La frase del Ave Fénix, trillada como pocas veces, cobra vigencia sobre el territorio argentino en este invierno de Copa América.

Y si aquel pájaro incandescente resurgía de sus cenizas cada medio siglo, por suerte este enviado de El Espectador no tuvo que esperar tanto, aunque estuvo a punto de perderse el debut de Falcao, Yepes y compañía.

Enemigo de periodistas y turistas, el volcán Peyehue nubló con su erupción el cielo de estas latitudes e hizo imposible volar desde el aeroparque Jorge Newbery el viernes, día previsto para la partida a San Salvador de Jujuy, bien lejos de la Capital Federal, en la otra punta del país.

“El aeropuerto está cerrado. En dos horas habrá un nuevo parte”, fue el lacónico informe del oficial con cara de pocos amigos, seguramente porque la pregunta que escuchó de los labios de este cronista fue la número un millón de la agitada mañana.

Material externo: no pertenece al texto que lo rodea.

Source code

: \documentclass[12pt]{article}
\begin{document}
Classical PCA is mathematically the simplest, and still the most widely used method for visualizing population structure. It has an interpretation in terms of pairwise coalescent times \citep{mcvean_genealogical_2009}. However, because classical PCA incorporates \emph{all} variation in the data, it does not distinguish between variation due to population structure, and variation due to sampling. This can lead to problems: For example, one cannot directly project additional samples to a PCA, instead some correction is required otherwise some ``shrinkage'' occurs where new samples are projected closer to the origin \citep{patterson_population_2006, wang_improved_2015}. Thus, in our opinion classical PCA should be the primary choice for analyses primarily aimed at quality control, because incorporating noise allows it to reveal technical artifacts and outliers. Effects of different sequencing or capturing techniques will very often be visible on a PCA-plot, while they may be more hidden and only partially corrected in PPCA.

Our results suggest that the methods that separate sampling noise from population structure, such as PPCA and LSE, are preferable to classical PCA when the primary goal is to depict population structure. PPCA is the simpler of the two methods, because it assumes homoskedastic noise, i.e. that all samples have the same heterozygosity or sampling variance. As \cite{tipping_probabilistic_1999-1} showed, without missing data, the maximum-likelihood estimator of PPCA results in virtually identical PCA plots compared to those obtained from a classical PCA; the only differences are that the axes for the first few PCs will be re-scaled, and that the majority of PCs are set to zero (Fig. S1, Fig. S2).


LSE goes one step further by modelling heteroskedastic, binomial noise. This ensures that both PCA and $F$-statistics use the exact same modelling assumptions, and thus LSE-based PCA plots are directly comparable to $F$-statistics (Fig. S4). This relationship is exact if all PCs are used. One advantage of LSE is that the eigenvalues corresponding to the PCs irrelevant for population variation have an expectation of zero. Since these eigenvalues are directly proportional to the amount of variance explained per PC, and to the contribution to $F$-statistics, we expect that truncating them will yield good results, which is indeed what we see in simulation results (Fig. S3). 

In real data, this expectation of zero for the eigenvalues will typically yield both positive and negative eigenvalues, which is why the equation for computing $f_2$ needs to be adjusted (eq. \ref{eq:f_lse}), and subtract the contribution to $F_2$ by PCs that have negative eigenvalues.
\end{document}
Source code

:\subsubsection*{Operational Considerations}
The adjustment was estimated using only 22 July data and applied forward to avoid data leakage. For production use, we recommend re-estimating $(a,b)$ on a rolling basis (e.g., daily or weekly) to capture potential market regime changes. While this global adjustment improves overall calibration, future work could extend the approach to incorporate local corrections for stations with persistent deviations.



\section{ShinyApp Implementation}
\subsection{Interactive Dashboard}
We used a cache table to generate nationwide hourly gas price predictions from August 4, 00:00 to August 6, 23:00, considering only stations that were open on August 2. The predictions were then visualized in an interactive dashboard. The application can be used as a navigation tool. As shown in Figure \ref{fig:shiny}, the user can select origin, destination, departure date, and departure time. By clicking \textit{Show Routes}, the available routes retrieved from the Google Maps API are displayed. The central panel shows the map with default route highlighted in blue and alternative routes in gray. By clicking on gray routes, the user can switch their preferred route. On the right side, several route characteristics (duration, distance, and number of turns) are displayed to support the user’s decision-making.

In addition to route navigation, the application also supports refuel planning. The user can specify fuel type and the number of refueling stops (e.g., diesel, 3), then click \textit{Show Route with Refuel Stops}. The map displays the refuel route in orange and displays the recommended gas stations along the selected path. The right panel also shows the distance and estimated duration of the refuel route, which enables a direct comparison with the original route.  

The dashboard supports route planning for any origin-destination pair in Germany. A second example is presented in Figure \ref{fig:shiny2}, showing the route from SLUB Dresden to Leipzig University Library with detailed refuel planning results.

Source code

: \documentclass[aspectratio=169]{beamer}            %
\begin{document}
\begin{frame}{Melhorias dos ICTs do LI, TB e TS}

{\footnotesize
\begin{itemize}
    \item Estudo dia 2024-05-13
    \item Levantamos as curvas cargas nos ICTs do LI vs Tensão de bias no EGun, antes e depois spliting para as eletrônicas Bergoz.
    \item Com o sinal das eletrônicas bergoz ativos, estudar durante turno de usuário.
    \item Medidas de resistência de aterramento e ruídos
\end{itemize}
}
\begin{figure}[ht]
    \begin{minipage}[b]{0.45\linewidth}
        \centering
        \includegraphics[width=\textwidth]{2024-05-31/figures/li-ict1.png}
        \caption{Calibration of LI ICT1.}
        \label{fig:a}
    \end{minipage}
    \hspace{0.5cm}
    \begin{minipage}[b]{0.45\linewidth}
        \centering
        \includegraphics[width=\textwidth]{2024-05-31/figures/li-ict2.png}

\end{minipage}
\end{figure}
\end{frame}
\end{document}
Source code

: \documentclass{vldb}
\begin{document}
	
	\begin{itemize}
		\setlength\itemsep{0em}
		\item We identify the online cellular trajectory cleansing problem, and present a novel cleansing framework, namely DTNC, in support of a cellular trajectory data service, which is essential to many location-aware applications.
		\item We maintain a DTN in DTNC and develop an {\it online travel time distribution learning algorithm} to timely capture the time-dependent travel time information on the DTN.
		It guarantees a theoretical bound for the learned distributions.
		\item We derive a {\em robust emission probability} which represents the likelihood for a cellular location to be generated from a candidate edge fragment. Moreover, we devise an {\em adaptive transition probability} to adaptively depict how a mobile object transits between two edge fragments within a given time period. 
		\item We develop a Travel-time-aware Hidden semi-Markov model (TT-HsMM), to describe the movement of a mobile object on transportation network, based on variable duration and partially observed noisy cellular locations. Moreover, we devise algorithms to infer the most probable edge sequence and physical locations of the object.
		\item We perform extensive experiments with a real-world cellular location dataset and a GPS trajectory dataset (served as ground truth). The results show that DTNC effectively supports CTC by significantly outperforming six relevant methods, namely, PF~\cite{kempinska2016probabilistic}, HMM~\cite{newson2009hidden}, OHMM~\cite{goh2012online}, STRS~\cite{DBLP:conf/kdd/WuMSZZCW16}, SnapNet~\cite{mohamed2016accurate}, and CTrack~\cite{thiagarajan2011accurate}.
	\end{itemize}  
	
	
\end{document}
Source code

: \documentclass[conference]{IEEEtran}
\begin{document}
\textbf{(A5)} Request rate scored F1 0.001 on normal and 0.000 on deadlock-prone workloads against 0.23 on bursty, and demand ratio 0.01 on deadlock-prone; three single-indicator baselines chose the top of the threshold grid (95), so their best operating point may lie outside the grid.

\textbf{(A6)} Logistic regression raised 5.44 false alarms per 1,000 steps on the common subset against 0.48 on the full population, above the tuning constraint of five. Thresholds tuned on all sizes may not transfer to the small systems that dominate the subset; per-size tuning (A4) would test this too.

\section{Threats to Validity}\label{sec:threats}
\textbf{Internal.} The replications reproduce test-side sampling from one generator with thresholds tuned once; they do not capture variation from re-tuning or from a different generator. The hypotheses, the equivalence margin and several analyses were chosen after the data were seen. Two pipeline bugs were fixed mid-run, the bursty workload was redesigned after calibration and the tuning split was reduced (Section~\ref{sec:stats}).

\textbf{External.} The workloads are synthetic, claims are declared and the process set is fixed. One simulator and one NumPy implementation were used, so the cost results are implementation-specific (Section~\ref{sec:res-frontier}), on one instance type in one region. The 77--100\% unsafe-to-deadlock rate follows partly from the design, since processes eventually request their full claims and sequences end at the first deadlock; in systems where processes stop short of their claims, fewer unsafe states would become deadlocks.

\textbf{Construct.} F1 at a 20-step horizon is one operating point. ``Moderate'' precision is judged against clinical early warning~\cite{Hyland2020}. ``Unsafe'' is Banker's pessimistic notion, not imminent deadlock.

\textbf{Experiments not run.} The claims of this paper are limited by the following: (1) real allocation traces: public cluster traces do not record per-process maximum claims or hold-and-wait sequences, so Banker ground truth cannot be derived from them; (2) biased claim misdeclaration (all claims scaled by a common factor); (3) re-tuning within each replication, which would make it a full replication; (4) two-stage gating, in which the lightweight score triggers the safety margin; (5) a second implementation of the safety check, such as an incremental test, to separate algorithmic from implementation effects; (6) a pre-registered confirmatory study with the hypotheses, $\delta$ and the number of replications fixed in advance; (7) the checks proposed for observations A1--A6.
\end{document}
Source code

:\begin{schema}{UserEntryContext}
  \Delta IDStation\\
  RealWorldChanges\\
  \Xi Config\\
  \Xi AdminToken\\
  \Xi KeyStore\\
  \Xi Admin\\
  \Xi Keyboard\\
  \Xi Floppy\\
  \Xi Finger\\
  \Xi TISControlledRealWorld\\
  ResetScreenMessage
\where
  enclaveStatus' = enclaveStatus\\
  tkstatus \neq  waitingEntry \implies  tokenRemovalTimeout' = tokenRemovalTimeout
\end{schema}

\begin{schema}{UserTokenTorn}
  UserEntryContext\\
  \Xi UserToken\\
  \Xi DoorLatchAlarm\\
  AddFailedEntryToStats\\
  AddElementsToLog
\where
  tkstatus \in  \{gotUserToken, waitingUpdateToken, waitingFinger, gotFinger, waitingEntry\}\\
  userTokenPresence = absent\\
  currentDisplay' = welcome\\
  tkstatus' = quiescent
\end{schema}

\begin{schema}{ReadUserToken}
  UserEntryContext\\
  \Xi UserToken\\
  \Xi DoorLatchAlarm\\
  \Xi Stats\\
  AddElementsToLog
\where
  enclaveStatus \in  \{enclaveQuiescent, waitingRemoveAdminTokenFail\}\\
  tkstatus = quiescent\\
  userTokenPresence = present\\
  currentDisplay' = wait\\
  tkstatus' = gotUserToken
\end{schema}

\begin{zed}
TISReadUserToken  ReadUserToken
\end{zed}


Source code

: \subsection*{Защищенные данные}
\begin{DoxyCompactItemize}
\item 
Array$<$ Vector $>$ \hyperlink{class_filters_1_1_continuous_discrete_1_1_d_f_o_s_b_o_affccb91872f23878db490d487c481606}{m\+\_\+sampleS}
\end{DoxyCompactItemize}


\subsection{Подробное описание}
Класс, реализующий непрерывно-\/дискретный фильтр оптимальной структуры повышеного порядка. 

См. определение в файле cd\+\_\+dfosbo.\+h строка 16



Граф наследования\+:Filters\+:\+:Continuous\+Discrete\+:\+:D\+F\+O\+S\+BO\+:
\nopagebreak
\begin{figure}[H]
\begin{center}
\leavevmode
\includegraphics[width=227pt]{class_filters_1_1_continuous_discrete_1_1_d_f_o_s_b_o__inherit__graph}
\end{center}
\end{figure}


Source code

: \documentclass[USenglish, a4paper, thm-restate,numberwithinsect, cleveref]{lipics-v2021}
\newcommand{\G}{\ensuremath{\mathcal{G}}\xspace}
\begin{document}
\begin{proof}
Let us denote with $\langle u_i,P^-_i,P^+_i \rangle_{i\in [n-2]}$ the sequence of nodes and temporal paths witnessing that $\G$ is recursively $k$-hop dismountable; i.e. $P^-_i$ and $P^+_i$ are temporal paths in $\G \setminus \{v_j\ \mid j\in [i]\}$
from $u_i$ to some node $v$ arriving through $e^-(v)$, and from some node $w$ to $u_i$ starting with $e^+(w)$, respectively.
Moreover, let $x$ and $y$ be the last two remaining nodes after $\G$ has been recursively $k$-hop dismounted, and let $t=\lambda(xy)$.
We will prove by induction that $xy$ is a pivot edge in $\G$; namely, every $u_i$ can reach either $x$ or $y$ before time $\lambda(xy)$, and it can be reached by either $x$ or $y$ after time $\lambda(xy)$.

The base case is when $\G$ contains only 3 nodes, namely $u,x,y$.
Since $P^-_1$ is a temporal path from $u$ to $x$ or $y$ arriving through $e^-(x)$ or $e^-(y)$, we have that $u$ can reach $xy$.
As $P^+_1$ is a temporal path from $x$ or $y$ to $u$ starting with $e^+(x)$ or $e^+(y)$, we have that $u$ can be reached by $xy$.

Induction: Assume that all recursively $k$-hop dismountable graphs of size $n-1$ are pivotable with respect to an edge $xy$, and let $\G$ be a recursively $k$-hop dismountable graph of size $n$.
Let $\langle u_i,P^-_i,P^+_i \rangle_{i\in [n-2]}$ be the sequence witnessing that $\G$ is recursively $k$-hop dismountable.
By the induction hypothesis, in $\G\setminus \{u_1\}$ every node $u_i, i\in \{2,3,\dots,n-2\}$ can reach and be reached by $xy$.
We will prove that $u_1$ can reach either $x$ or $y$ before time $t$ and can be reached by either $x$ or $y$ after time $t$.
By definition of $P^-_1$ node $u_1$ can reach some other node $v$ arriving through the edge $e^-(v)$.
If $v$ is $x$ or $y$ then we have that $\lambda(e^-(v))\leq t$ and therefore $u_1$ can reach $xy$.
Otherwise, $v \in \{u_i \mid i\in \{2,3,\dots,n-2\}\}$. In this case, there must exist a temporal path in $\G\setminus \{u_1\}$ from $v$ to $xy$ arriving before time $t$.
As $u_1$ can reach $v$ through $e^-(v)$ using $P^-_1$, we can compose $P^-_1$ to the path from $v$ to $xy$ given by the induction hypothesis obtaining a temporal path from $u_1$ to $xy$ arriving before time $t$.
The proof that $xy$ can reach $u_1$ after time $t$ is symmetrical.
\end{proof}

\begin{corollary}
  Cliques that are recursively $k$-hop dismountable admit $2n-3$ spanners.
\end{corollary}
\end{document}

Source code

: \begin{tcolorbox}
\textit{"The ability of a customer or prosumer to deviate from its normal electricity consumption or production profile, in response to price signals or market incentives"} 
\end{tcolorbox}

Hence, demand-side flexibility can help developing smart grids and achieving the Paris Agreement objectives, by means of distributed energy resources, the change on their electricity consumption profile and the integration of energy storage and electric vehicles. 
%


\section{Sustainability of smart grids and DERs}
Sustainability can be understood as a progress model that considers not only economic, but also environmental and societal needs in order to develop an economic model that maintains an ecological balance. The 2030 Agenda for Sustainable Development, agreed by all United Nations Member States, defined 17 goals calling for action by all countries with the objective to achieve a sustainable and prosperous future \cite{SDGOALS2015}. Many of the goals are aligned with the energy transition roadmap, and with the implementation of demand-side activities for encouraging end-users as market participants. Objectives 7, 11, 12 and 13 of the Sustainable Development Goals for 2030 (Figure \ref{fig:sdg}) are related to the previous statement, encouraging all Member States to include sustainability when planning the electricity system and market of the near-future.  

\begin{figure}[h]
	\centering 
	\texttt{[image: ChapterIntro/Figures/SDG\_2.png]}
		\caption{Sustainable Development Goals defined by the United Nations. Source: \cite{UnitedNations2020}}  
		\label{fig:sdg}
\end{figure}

Pero 120 minutos después, la noticia resultó frustrante: “Vuelo 2498 con destino a Jujuy, cancelado”. La decepción se multiplicó en ese hall que parecía una porción de Colombia. En su interior, cientos de fanáticos con la camiseta de la selección desbordaron las oficinas de Aerolíneas Argentinas. Algunos osados tomaron taxis con destino a Retiro para abordar un bus y recorrer casi 1.200 kilómetros en 16 horas. Otros, menos desconfiados, se jugaron un pleno y cambiaron sus pasajes.

El sábado se pudo despegar. Vía Salta, al menos, se llegó cerca del destino. Y casi sin aliento, con el corazón en la boca, se arribó a La Tacita de Plata. El pitazo del árbitro chileno Enrique Ossés tuvo la melodía del deber cumplido. Después de todo, me sentí como el Ave Fénix.